Your assignment: Please repeat every record below exactly as written, but leave out the pictures.

Input records:
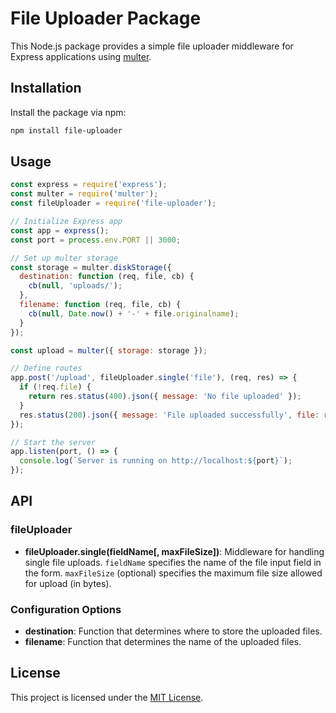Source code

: # File Uploader Package

This Node.js package provides a simple file uploader middleware for Express applications using [multer](https://www.npmjs.com/package/multer).

## Installation

Install the package via npm:

```bash
npm install file-uploader
```

## Usage

```javascript
const express = require('express');
const multer = require('multer');
const fileUploader = require('file-uploader');

// Initialize Express app
const app = express();
const port = process.env.PORT || 3000;

// Set up multer storage
const storage = multer.diskStorage({
  destination: function (req, file, cb) {
    cb(null, 'uploads/');
  },
  filename: function (req, file, cb) {
    cb(null, Date.now() + '-' + file.originalname);
  }
});

const upload = multer({ storage: storage });

// Define routes
app.post('/upload', fileUploader.single('file'), (req, res) => {
  if (!req.file) {
    return res.status(400).json({ message: 'No file uploaded' });
  }
  res.status(200).json({ message: 'File uploaded successfully', file: req.file });
});

// Start the server
app.listen(port, () => {
  console.log(`Server is running on http://localhost:${port}`);
});
```

## API

### fileUploader

- **fileUploader.single(fieldName[, maxFileSize])**: Middleware for handling single file uploads. `fieldName` specifies the name of the file input field in the form. `maxFileSize` (optional) specifies the maximum file size allowed for upload (in bytes).

### Configuration Options

- **destination**: Function that determines where to store the uploaded files.
- **filename**: Function that determines the name of the uploaded files.

## License

This project is licensed under the [MIT License](LICENSE).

Task answer:
Source code

: # File Uploader Package

This Node.js package provides a simple file uploader middleware for Express applications using [multer](https://www.npmjs.com/package/multer).

## Installation

Install the package via npm:

```bash
npm install file-uploader
```

## Usage

```javascript
const express = require('express');
const multer = require('multer');
const fileUploader = require('file-uploader');

// Initialize Express app
const app = express();
const port = process.env.PORT || 3000;

// Set up multer storage
const storage = multer.diskStorage({
  destination: function (req, file, cb) {
    cb(null, 'uploads/');
  },
  filename: function (req, file, cb) {
    cb(null, Date.now() + '-' + file.originalname);
  }
});

const upload = multer({ storage: storage });

// Define routes
app.post('/upload', fileUploader.single('file'), (req, res) => {
  if (!req.file) {
    return res.status(400).json({ message: 'No file uploaded' });
  }
  res.status(200).json({ message: 'File uploaded successfully', file: req.file });
});

// Start the server
app.listen(port, () => {
  console.log(`Server is running on http://localhost:${port}`);
});
```

## API

### fileUploader

- **fileUploader.single(fieldName[, maxFileSize])**: Middleware for handling single file uploads. `fieldName` specifies the name of the file input field in the form. `maxFileSize` (optional) specifies the maximum file size allowed for upload (in bytes).

### Configuration Options

- **destination**: Function that determines where to store the uploaded files.
- **filename**: Function that determines the name of the uploaded files.

## License

This project is licensed under the [MIT License](LICENSE).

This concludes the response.